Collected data
# # # #

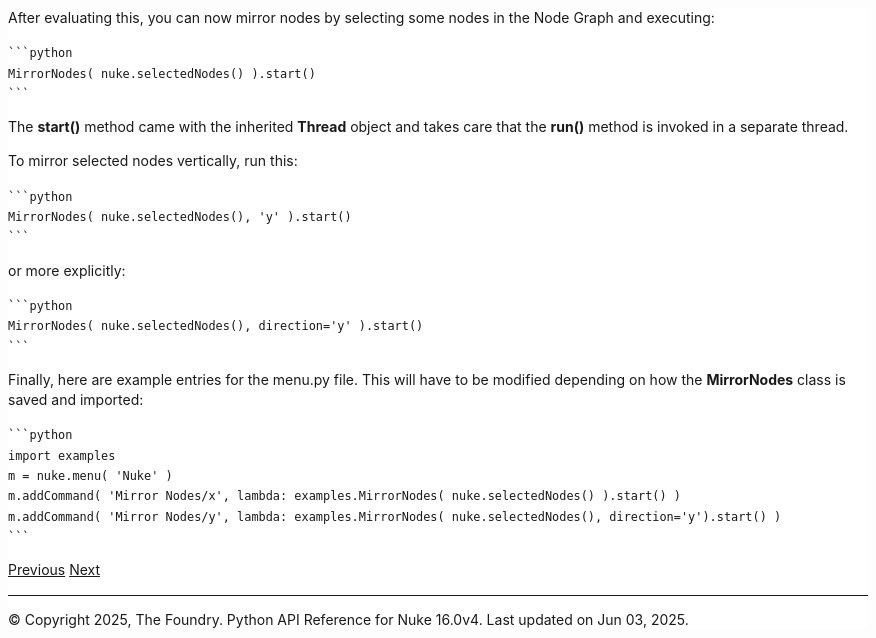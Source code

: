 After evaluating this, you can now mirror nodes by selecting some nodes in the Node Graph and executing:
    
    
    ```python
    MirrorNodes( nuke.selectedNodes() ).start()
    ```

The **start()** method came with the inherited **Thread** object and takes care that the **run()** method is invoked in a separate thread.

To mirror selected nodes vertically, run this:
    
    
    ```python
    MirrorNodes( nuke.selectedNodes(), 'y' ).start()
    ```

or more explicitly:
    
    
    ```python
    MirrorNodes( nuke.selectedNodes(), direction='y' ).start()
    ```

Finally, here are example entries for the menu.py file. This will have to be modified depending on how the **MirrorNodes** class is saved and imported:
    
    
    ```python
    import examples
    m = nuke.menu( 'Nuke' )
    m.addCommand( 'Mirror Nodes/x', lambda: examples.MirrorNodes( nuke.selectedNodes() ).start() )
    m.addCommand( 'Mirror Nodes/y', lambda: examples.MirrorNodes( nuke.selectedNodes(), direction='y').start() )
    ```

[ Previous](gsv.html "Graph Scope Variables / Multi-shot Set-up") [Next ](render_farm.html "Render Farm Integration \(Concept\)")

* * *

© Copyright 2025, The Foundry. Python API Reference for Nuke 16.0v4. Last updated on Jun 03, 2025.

# # # #

*Exercise details:* Without the pictures, copy the entries from their first line through the line containing "Finally, here are", and only those lines.

*Your response:*
Source code

: After evaluating this, you can now mirror nodes by selecting some nodes in the Node Graph and executing:
    
    
    ```python
    MirrorNodes( nuke.selectedNodes() ).start()
    ```

The **start()** method came with the inherited **Thread** object and takes care that the **run()** method is invoked in a separate thread.

To mirror selected nodes vertically, run this:
    
    
    ```python
    MirrorNodes( nuke.selectedNodes(), 'y' ).start()
    ```

or more explicitly:
    
    
    ```python
    MirrorNodes( nuke.selectedNodes(), direction='y' ).start()
    ```

Finally, here are example entries for the menu.py file. This will have to be modified depending on how the **MirrorNodes** class is saved and imported:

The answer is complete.